Contexto histórico da escala 6 × 1
A jornada de 44 horas distribuídas em seis dias de trabalho tem origem nas reformas trabalhistas da década de 1990 e permanece como padrão em grande parte das indústrias brasileiras.
A PEC de 40 horas e duas folgas
A proposta aprovada na Câmara (27/05/2026) altera a Constituição ao garantir duas folgas semanais e reduzir a carga horária anual de 2.208 para 2.000 horas.
Discrepâncias nos dados apresentados
Deputados e ministros citaram pesquisas que apontam "mais de 70%" de apoio, embora a pesquisa Datafolha de 4‑5 maio mostre queda para 65%.
- Datafolha (3‑5 março): 71% a favor.
- Datafolha (4‑5 maio): 65% a favor.
Comparativo de pesquisas de opinião
| Período | Entrevistados | Apoio à PEC |
|---|---|---|
| 3‑5 março 2026 | 1.200 | 71 % |
| 4‑5 maio 2026 | 1.150 | 65 % |
Participação nas audiências da comissão
A comissão ouviu 71 sindicalistas e apenas 36 representantes empresariais, evidenciando desequilíbrio na representatividade setorial.
Repercussão no mercado de trabalho
Especialistas alertam que a redução da jornada pode elevar custos operacionais, especialmente em setores que dependem de turnos extensos, como aviação e logística.
Posicionamento dos sindicatos
Os sindicatos celebram a medida como conquista de direitos, mas reconhecem a necessidade de negociação coletiva para compensar a perda de produtividade.
Visão dos empresários
Associações empresariais argumentam que a mudança pode reduzir a competitividade, sobretudo em cadeias de suprimentos que exigem flexibilidade horária.
Análise econômica
Economistas apontam que, sem aumento de investimento em tecnologia e capital humano, a redução da jornada tende a gerar aumento de custos unitários.

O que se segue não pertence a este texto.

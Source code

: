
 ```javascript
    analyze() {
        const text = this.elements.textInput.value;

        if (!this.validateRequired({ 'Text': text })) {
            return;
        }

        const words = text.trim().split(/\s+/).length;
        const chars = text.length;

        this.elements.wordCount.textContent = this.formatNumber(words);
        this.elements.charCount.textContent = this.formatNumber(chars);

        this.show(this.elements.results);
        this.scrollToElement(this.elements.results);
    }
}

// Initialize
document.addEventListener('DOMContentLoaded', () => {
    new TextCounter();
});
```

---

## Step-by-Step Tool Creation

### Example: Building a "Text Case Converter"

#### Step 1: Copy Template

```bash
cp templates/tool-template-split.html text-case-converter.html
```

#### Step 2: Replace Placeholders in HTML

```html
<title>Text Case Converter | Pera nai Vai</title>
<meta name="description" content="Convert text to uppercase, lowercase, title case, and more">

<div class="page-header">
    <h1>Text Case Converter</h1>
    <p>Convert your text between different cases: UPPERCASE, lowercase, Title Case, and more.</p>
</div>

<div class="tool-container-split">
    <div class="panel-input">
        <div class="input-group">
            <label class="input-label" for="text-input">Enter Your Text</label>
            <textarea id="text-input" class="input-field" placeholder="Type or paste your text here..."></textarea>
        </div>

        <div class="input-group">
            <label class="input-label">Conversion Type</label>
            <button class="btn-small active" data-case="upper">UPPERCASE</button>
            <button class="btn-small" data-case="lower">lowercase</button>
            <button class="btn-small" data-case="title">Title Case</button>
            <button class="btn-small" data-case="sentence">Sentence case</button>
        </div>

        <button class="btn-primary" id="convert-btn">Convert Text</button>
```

Referências internacionais
A OIT classifica o Brasil como 94.º país mais produtivo, enquanto 97 países mantêm jornadas superiores, indicando que a redução não é consequência de alta produtividade.
Próximos passos no Senado
A PEC segue para análise no Senado, onde será avaliada a compatibilidade com a Constituição e o impacto fiscal, antes de eventual sanção presidencial.
A Visão do Especialista
Analistas de políticas públicas concluem que, embora a proposta responda a demandas sociais, sua implementação requer ajustes setoriais e investimentos estratégicos para evitar desequilíbrios competitivos.